Butterworth End Farmhouse And Butterworth End Cottage is a Grade II listed building in the Calderdale local planning authority area, England. First listed on 19 July 1988. Farmhouse, cottage. 5 related planning applications.
Butterworth End Farmhouse And Butterworth End Cottage
- WRENN ID
- scarred-storey-blackthorn
- Grade
- II
- Local Planning Authority
- Calderdale
- Country
- England
- Date first listed
- 19 July 1988
- Type
- Farmhouse, cottage
- Source
- Historic England listing
Description
Butterworth End Farmhouse, now partly a separate cottage, dates to the mid-17th century with later 17th-century and late 17th- to early 18th-century additions. It is located in Sowerby Bridge, off Butterworth End Lane, and has an L-shaped plan, featuring wings to the rear left and centre. The building is constructed of roughly squared stone and rubble brought to course, with a stone slate roof.
The original farmhouse consists of two left bays, which have been refaced in the 19th century. The front has a central, 1980s porch flanked by three-light, flat-faced mullion windows on each floor, except for the ground-floor right window. A chamfered, basket-arched doorway, originally within a gabled porch, is situated in the third bay, above which is set a 19th-century window and a reset sundial. The fourth bay features a 19th-century doorway alongside a four-light mullioned window above, both with chamfered mullions.
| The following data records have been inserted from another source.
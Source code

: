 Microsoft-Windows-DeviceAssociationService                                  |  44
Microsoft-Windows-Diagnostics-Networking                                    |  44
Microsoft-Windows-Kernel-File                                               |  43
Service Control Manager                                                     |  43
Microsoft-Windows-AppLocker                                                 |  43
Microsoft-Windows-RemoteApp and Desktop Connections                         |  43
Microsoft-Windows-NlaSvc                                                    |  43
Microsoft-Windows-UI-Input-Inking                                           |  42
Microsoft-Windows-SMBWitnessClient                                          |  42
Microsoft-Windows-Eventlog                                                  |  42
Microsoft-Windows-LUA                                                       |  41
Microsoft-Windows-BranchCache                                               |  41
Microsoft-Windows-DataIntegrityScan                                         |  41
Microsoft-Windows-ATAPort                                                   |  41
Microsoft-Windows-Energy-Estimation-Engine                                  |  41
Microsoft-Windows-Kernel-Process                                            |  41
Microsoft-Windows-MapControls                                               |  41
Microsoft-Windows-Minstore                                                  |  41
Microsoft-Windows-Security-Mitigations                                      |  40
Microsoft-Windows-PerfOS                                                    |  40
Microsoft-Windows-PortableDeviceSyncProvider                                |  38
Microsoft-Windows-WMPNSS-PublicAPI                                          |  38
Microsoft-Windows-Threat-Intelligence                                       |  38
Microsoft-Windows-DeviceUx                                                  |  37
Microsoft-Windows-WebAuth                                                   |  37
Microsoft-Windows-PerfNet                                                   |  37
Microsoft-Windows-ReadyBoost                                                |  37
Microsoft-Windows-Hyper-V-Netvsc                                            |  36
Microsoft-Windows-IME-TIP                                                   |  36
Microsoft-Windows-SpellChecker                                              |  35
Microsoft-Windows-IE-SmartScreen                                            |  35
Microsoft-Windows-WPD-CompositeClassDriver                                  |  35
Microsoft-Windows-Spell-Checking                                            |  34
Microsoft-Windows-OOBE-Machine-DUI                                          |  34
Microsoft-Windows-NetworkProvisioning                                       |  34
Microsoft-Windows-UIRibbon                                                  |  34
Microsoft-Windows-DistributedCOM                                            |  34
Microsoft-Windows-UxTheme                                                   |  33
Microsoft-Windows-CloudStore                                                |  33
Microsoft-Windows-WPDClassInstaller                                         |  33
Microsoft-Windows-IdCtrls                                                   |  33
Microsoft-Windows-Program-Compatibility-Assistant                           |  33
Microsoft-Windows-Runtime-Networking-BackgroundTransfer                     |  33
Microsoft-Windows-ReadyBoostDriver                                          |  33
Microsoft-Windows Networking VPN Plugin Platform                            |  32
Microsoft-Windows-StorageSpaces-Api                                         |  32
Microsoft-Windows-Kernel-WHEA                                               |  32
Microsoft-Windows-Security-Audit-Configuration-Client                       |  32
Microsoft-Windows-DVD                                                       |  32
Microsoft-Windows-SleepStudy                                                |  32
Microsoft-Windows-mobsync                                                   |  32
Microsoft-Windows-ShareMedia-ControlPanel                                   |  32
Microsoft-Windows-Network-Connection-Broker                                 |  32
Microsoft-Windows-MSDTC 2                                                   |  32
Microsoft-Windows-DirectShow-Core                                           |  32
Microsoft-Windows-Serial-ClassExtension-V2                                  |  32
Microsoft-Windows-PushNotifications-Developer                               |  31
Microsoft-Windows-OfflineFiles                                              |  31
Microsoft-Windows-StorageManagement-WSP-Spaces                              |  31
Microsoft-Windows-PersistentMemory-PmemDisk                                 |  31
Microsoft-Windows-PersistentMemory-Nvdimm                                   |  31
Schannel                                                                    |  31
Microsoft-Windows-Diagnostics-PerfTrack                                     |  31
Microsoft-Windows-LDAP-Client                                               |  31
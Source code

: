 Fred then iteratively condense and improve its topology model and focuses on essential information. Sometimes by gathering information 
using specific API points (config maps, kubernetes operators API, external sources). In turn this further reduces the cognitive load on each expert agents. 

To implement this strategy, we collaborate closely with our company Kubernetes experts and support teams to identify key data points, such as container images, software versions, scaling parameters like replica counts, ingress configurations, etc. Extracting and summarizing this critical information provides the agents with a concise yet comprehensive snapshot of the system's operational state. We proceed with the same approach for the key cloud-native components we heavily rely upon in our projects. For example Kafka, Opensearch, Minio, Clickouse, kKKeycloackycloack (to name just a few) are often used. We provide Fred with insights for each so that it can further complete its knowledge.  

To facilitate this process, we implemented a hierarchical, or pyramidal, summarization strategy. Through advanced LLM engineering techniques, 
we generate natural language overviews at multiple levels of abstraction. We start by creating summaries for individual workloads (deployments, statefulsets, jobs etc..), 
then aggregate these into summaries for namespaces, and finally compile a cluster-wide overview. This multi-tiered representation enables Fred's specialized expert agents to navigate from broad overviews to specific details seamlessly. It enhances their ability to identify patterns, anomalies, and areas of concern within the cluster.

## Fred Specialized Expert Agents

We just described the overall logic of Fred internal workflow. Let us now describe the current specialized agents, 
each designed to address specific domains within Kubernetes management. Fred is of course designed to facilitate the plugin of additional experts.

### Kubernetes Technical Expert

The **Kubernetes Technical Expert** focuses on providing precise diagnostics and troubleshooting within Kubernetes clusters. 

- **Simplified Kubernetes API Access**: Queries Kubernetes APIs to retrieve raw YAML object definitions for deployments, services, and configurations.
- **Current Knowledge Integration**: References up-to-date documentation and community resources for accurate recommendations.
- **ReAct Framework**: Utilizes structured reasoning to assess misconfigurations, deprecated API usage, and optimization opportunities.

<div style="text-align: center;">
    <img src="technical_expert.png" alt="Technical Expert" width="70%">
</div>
Shaped kneelers and a coping detail the left gable. Ridge stacks are positioned between bays one and two, and on the wings.
The rear right wing has a plinth, quoins to the right side, and a lower eaves line. It displays a five-light, double-chamfered mullion window (with two mullions removed) to each floor, set beneath a hood mould. A 19th-century doorway and window are also present. The rear left wing incorporates a 19th-century doorway, and a five-light double-chamfered mullion window to each floor, partially obscured by the porch and featuring a hood mould over the ground-floor window.
The porch has a blind oculus on its first floor, and an entrance in the left return. The left return displays a bricked-up, chamfered quoined doorway with a deep lintel, beneath a blocked oculus and a gabled section with shaped kneelers and coping. Inside the porch is an earlier, chamfered quoined, shallow-Tudor-arched doorway leading to the main range. The left bay of the main range has a blocked two-light mullioned window on the ground floor, and a four-light window above, both chamfered mullioned. The left return reveals watershot stone, and a blocked two-light, chamfered mullion window on the first floor of both the wing and the main range.
The interior of the through-passage has stop-chamfered quoined doorways leading into the housebody. Within the housebody is a heck beam, a large, roll-moulded elliptical-arched fireplace with a pendant over the keystone, and chamfered spine beams. The right bay has a king-post roof truss with angle struts, trenched purlins, rafters, and a square-section ridge-piece, all likely dating to the 17th century. A panel on the housebody chimney breast was formerly marked with numerals reported to read “1656”, although Kendall records a different inscription referencing 1690 and Isaac and Mary Holroyde, who acquired the property in 1666-7.